Find the line below with "-0.9997857 -0.9998254 -0.9999257" and the line with "### 8.2 Disaster Recovery". Output them and the lines between, exactly, but not the pictures.

Stored items

※

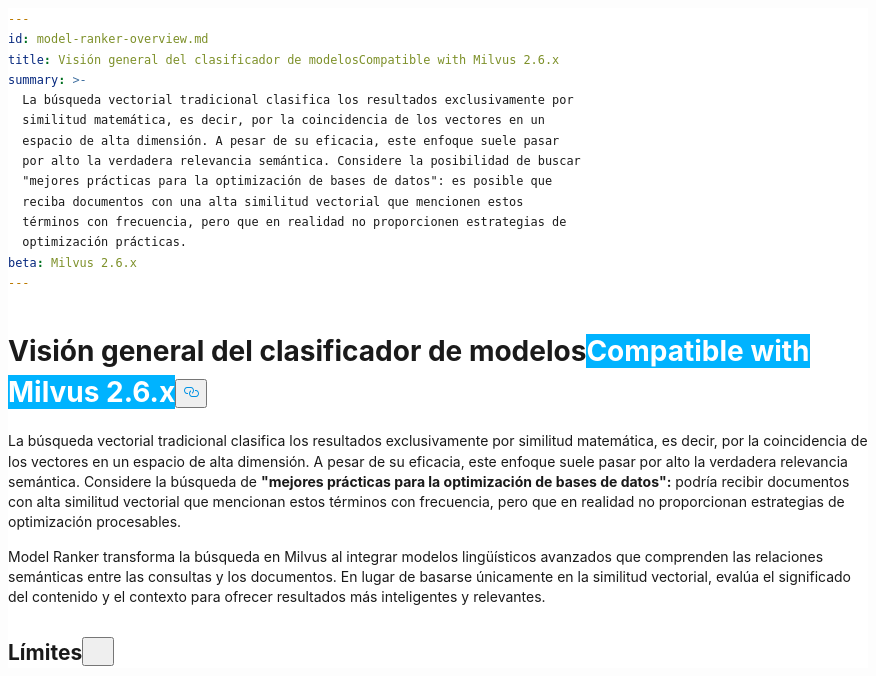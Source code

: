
 ```yaml
---
id: model-ranker-overview.md
title: Visión general del clasificador de modelosCompatible with Milvus 2.6.x
summary: >-
  La búsqueda vectorial tradicional clasifica los resultados exclusivamente por
  similitud matemática, es decir, por la coincidencia de los vectores en un
  espacio de alta dimensión. A pesar de su eficacia, este enfoque suele pasar
  por alto la verdadera relevancia semántica. Considere la posibilidad de buscar
  "mejores prácticas para la optimización de bases de datos": es posible que
  reciba documentos con una alta similitud vectorial que mencionen estos
  términos con frecuencia, pero que en realidad no proporcionen estrategias de
  optimización prácticas.
beta: Milvus 2.6.x
---
```

<h1 id="Model-Ranker-Overview" class="common-anchor-header">Visión general del clasificador de modelos<span class="beta-tag" style="background-color:rgb(0, 179, 255);color:white" translate="no">Compatible with Milvus 2.6.x</span><button data-href="#Model-Ranker-Overview" class="anchor-icon" translate="no">
      <svg translate="no"
        aria-hidden="true"
        focusable="false"
        height="20"
        version="1.1"
        viewBox="0 0 16 16"
        width="16"
      >
        <path
          fill="#0092E4"
          fill-rule="evenodd"
          d="M4 9h1v1H4c-1.5 0-3-1.69-3-3.5S2.55 3 4 3h4c1.45 0 3 1.69 3 3.5 0 1.41-.91 2.72-2 3.25V8.59c.58-.45 1-1.27 1-2.09C10 5.22 8.98 4 8 4H4c-.98 0-2 1.22-2 2.5S3 9 4 9zm9-3h-1v1h1c1 0 2 1.22 2 2.5S13.98 12 13 12H9c-.98 0-2-1.22-2-2.5 0-.83.42-1.64 1-2.09V6.25c-1.09.53-2 1.84-2 3.25C6 11.31 7.55 13 9 13h4c1.45 0 3-1.69 3-3.5S14.5 6 13 6z"
        ></path>
      </svg>
    </button></h1><p>La búsqueda vectorial tradicional clasifica los resultados exclusivamente por similitud matemática, es decir, por la coincidencia de los vectores en un espacio de alta dimensión. A pesar de su eficacia, este enfoque suele pasar por alto la verdadera relevancia semántica. Considere la búsqueda de <strong>"mejores prácticas para la optimización de bases de datos":</strong> podría recibir documentos con alta similitud vectorial que mencionan estos términos con frecuencia, pero que en realidad no proporcionan estrategias de optimización procesables.</p>
<p>Model Ranker transforma la búsqueda en Milvus al integrar modelos lingüísticos avanzados que comprenden las relaciones semánticas entre las consultas y los documentos. En lugar de basarse únicamente en la similitud vectorial, evalúa el significado del contenido y el contexto para ofrecer resultados más inteligentes y relevantes.</p>
<h2 id="Limits" class="common-anchor-header">Límites<button data-href="#Limits" class="anchor-icon" translate="no">
      <svg translate="no"
        aria-hidden="true"
        focusable="false"
        height="20"
        version="1.1"
        viewBox="0 0 16 16"
        width="16"
      >
        <path
          fill="#0092E4"
          fill-rule="evenodd"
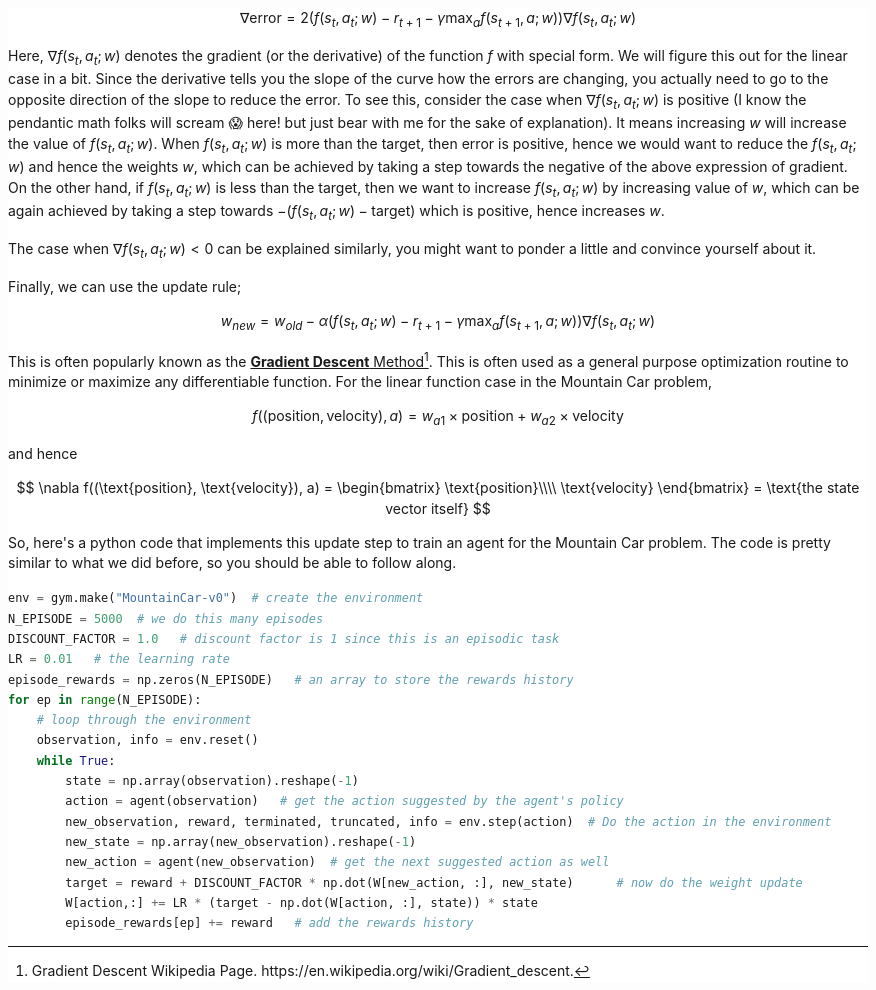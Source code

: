 $$
\nabla \text{error} = 2 (f(s_t, a_t; w) - r_{t+1} - \gamma \max_{a} f(s_{t+1}, a; w)) \nabla f(s_t, a_t; w)
$$

Here, $\nabla f(s_t, a_t;w)$ denotes the gradient (or the derivative) of the function $f$ with special form. We will figure this out for the linear case in a bit. Since the derivative tells you the slope of the curve how the errors are changing, you actually need to go to the opposite direction of the slope to reduce the error. To see this, consider the case when $\nabla f(s_t, a_t; w)$ is positive (I know the pendantic math folks will scream :scream: here! but just bear with me for the sake of explanation). It means increasing $w$ will increase the value of $f(s_t, a_t; w)$. When $f(s_t, a_t; w)$ is more than the target, then error is positive, hence we would want to reduce the $f(s_t, a_t; w)$ and hence the weights $w$, which can be achieved by taking a step towards the negative of the above expression of gradient. On the other hand, if $f(s_t, a_t; w)$ is less than the target, then we want to increase $f(s_t, a_t; w)$ by increasing value of $w$, which can be again achieved by taking a step towards $-(f(s_t, a_t; w) - \text{target})$ which is positive, hence increases $w$. 

The case when $\nabla f(s_t, a_t; w) < 0$ can be explained similarly, you might want to ponder a little and convince yourself about it.

Finally, we can use the update rule;

$$
w_{new} = w_{old} - \alpha (f(s_t, a_t; w) - r_{t+1} - \gamma \max_{a} f(s_{t+1}, a; w)) \nabla f(s_t, a_t; w)
$$

This is often popularly known as the [**Gradient Descent** Method[^2]](https://en.wikipedia.org/wiki/Gradient_descent). This is often used as a general purpose optimization routine to minimize or maximize any differentiable function. For the linear function case in the Mountain Car problem, 

$$
f((\text{position}, \text{velocity}), a) = w_{a1} \times \text{position} + w_{a2} \times \text{velocity}
$$

and hence 

$$
\nabla f((\text{position}, \text{velocity}), a) = \begin{bmatrix}
  \text{position}\\\\
  \text{velocity}
\end{bmatrix} = \text{the state vector itself}
$$

So, here's a python code that implements this update step to train an agent for the Mountain Car problem. The code is pretty similar to what we did before, so you should be able to follow along.

```python
env = gym.make("MountainCar-v0")  # create the environment
N_EPISODE = 5000  # we do this many episodes
DISCOUNT_FACTOR = 1.0   # discount factor is 1 since this is an episodic task
LR = 0.01   # the learning rate
episode_rewards = np.zeros(N_EPISODE)   # an array to store the rewards history
for ep in range(N_EPISODE):
    # loop through the environment
    observation, info = env.reset()
    while True:
        state = np.array(observation).reshape(-1)
        action = agent(observation)   # get the action suggested by the agent's policy
        new_observation, reward, terminated, truncated, info = env.step(action)  # Do the action in the environment
        new_state = np.array(new_observation).reshape(-1)
        new_action = agent(new_observation)  # get the next suggested action as well
        target = reward + DISCOUNT_FACTOR * np.dot(W[new_action, :], new_state)      # now do the weight update
        W[action,:] += LR * (target - np.dot(W[action, :], state)) * state
        episode_rewards[ep] += reward   # add the rewards history
```

[^1]: Paul's Online Math Notes. https://tutorial.math.lamar.edu/classes/calci/MinMaxValues.aspx.
[^2]: Gradient Descent Wikipedia Page. https://en.wikipedia.org/wiki/Gradient_descent.
[^3]: Sutton, R. S., Barto, A. G. (2018). [Reinforcement Learning: An Introduction.](https://www.google.co.in/books/edition/Reinforcement_Learning_second_edition/sWV0DwAAQBAJ?hl=en) United Kingdom: MIT Press.
[^4]: Sklearn Kernel Methods User Guide. https://scikit-learn.org/stable/modules/kernel_approximation.html#rbf-kernel-approx.
[^5]: Mountain Car SARSA - SamKirkiles' Github. https://github.com/SamKirkiles/mountain-car-SARSA-AC/tree/master.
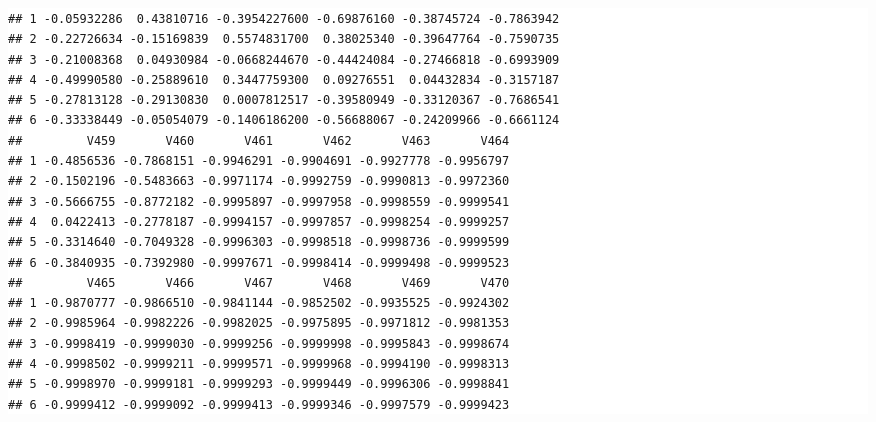     ## 1 -0.05932286  0.43810716 -0.3954227600 -0.69876160 -0.38745724 -0.7863942
    ## 2 -0.22726634 -0.15169839  0.5574831700  0.38025340 -0.39647764 -0.7590735
    ## 3 -0.21008368  0.04930984 -0.0668244670 -0.44424084 -0.27466818 -0.6993909
    ## 4 -0.49990580 -0.25889610  0.3447759300  0.09276551  0.04432834 -0.3157187
    ## 5 -0.27813128 -0.29130830  0.0007812517 -0.39580949 -0.33120367 -0.7686541
    ## 6 -0.33338449 -0.05054079 -0.1406186200 -0.56688067 -0.24209966 -0.6661124
    ##         V459       V460       V461       V462       V463       V464
    ## 1 -0.4856536 -0.7868151 -0.9946291 -0.9904691 -0.9927778 -0.9956797
    ## 2 -0.1502196 -0.5483663 -0.9971174 -0.9992759 -0.9990813 -0.9972360
    ## 3 -0.5666755 -0.8772182 -0.9995897 -0.9997958 -0.9998559 -0.9999541
    ## 4  0.0422413 -0.2778187 -0.9994157 -0.9997857 -0.9998254 -0.9999257
    ## 5 -0.3314640 -0.7049328 -0.9996303 -0.9998518 -0.9998736 -0.9999599
    ## 6 -0.3840935 -0.7392980 -0.9997671 -0.9998414 -0.9999498 -0.9999523
    ##         V465       V466       V467       V468       V469       V470
    ## 1 -0.9870777 -0.9866510 -0.9841144 -0.9852502 -0.9935525 -0.9924302
    ## 2 -0.9985964 -0.9982226 -0.9982025 -0.9975895 -0.9971812 -0.9981353
    ## 3 -0.9998419 -0.9999030 -0.9999256 -0.9999998 -0.9995843 -0.9998674
    ## 4 -0.9998502 -0.9999211 -0.9999571 -0.9999968 -0.9994190 -0.9998313
    ## 5 -0.9998970 -0.9999181 -0.9999293 -0.9999449 -0.9996306 -0.9998841
    ## 6 -0.9999412 -0.9999092 -0.9999413 -0.9999346 -0.9997579 -0.9999423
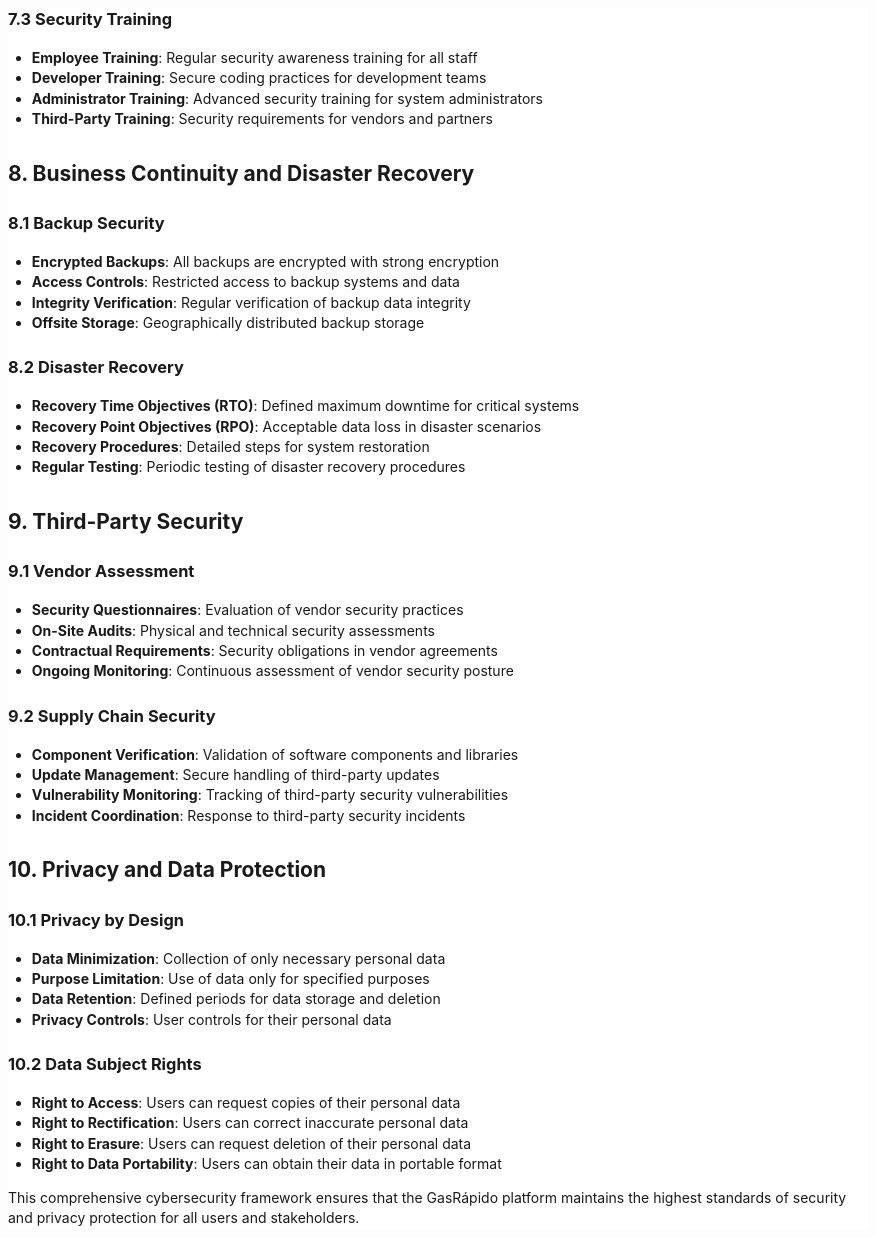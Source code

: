 ### 7.3 Security Training
- **Employee Training**: Regular security awareness training for all staff
- **Developer Training**: Secure coding practices for development teams
- **Administrator Training**: Advanced security training for system administrators
- **Third-Party Training**: Security requirements for vendors and partners

## 8. Business Continuity and Disaster Recovery

### 8.1 Backup Security
- **Encrypted Backups**: All backups are encrypted with strong encryption
- **Access Controls**: Restricted access to backup systems and data
- **Integrity Verification**: Regular verification of backup data integrity
- **Offsite Storage**: Geographically distributed backup storage

### 8.2 Disaster Recovery
- **Recovery Time Objectives (RTO)**: Defined maximum downtime for critical systems
- **Recovery Point Objectives (RPO)**: Acceptable data loss in disaster scenarios
- **Recovery Procedures**: Detailed steps for system restoration
- **Regular Testing**: Periodic testing of disaster recovery procedures

## 9. Third-Party Security

### 9.1 Vendor Assessment
- **Security Questionnaires**: Evaluation of vendor security practices
- **On-Site Audits**: Physical and technical security assessments
- **Contractual Requirements**: Security obligations in vendor agreements
- **Ongoing Monitoring**: Continuous assessment of vendor security posture

### 9.2 Supply Chain Security
- **Component Verification**: Validation of software components and libraries
- **Update Management**: Secure handling of third-party updates
- **Vulnerability Monitoring**: Tracking of third-party security vulnerabilities
- **Incident Coordination**: Response to third-party security incidents

## 10. Privacy and Data Protection

### 10.1 Privacy by Design
- **Data Minimization**: Collection of only necessary personal data
- **Purpose Limitation**: Use of data only for specified purposes
- **Data Retention**: Defined periods for data storage and deletion
- **Privacy Controls**: User controls for their personal data

### 10.2 Data Subject Rights
- **Right to Access**: Users can request copies of their personal data
- **Right to Rectification**: Users can correct inaccurate personal data
- **Right to Erasure**: Users can request deletion of their personal data
- **Right to Data Portability**: Users can obtain their data in portable format

This comprehensive cybersecurity framework ensures that the GasRápido platform maintains the highest standards of security and privacy protection for all users and stakeholders.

※

▶ **ANSWER SPACE**
    ## 4  0.0422413 -0.2778187 -0.9994157 -0.9997857 -0.9998254 -0.9999257
    ## 5 -0.3314640 -0.7049328 -0.9996303 -0.9998518 -0.9998736 -0.9999599
    ## 6 -0.3840935 -0.7392980 -0.9997671 -0.9998414 -0.9999498 -0.9999523
    ##         V465       V466       V467       V468       V469       V470
    ## 1 -0.9870777 -0.9866510 -0.9841144 -0.9852502 -0.9935525 -0.9924302
    ## 2 -0.9985964 -0.9982226 -0.9982025 -0.9975895 -0.9971812 -0.9981353
    ## 3 -0.9998419 -0.9999030 -0.9999256 -0.9999998 -0.9995843 -0.9998674
    ## 4 -0.9998502 -0.9999211 -0.9999571 -0.9999968 -0.9994190 -0.9998313
    ## 5 -0.9998970 -0.9999181 -0.9999293 -0.9999449 -0.9996306 -0.9998841
    ## 6 -0.9999412 -0.9999092 -0.9999413 -0.9999346 -0.9997579 -0.9999423
Source code

: ### 7.3 Security Training
- **Employee Training**: Regular security awareness training for all staff
- **Developer Training**: Secure coding practices for development teams
- **Administrator Training**: Advanced security training for system administrators
- **Third-Party Training**: Security requirements for vendors and partners

## 8. Business Continuity and Disaster Recovery

### 8.1 Backup Security
- **Encrypted Backups**: All backups are encrypted with strong encryption
- **Access Controls**: Restricted access to backup systems and data
- **Integrity Verification**: Regular verification of backup data integrity
- **Offsite Storage**: Geographically distributed backup storage

### 8.2 Disaster Recovery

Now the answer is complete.